What you need to do.
Each line of the records below needs repeating exactly. Skip the pictures.

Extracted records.
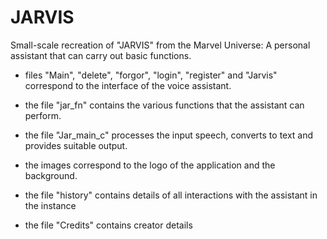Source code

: # JARVIS
Small-scale recreation of "JARVIS" from the Marvel Universe: A personal assistant that can carry out basic functions.

 - files "Main", "delete", "forgor", "login", "register" and "Jarvis" correspond to the interface of the voice assistant.
 - the file "jar_fn" contains the various functions that the assistant can perform.
 - the file "Jar_main_c" processes the input speech, converts to text and provides suitable output.

 - the images correspond to the logo of the application and the background.
 - the file "history" contains details of all interactions with the assistant in the instance
 - the file "Credits" contains creator details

Answer section.
Source code

: # JARVIS
Small-scale recreation of "JARVIS" from the Marvel Universe: A personal assistant that can carry out basic functions.

 - files "Main", "delete", "forgor", "login", "register" and "Jarvis" correspond to the interface of the voice assistant.
 - the file "jar_fn" contains the various functions that the assistant can perform.
 - the file "Jar_main_c" processes the input speech, converts to text and provides suitable output.

 - the images correspond to the logo of the application and the background.
 - the file "history" contains details of all interactions with the assistant in the instance
 - the file "Credits" contains creator details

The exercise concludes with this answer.